[Exercise]: Your task is to transcribe the lines from the start of the data below through the line containing "- [ ] Define LLMConfig dataclass", inclusive, exactly as they stand and without the pictures.

***** Records shown *****

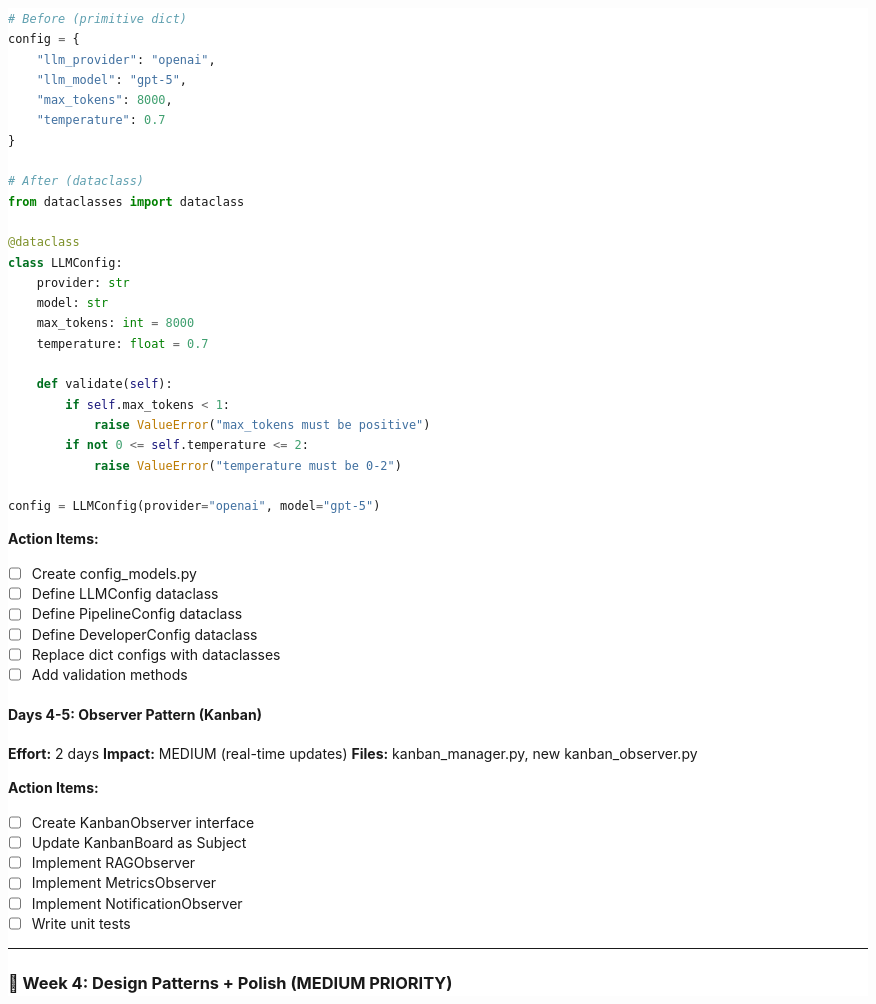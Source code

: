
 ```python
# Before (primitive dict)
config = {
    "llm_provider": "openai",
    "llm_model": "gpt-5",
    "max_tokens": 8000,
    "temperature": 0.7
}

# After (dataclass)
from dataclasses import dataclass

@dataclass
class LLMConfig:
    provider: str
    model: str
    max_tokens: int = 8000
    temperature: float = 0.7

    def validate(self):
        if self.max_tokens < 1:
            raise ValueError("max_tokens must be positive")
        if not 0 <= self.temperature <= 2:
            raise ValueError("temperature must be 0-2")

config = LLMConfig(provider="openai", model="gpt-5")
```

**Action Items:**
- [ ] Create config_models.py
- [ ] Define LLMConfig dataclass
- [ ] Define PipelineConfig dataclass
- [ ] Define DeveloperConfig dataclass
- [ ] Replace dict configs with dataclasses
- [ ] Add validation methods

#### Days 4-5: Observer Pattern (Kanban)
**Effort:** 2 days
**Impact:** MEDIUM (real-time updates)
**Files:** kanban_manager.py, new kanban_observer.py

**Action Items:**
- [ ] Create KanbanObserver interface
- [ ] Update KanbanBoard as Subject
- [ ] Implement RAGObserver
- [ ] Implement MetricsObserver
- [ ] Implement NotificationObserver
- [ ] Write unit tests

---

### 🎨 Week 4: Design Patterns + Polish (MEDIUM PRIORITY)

*****

[Response below]:
Source code

:
 ```python
# Before (primitive dict)
config = {
    "llm_provider": "openai",
    "llm_model": "gpt-5",
    "max_tokens": 8000,
    "temperature": 0.7
}

# After (dataclass)
from dataclasses import dataclass

@dataclass
class LLMConfig:
    provider: str
    model: str
    max_tokens: int = 8000
    temperature: float = 0.7

    def validate(self):
        if self.max_tokens < 1:
            raise ValueError("max_tokens must be positive")
        if not 0 <= self.temperature <= 2:
            raise ValueError("temperature must be 0-2")

config = LLMConfig(provider="openai", model="gpt-5")
```

**Action Items:**
- [ ] Create config_models.py
- [ ] Define LLMConfig dataclass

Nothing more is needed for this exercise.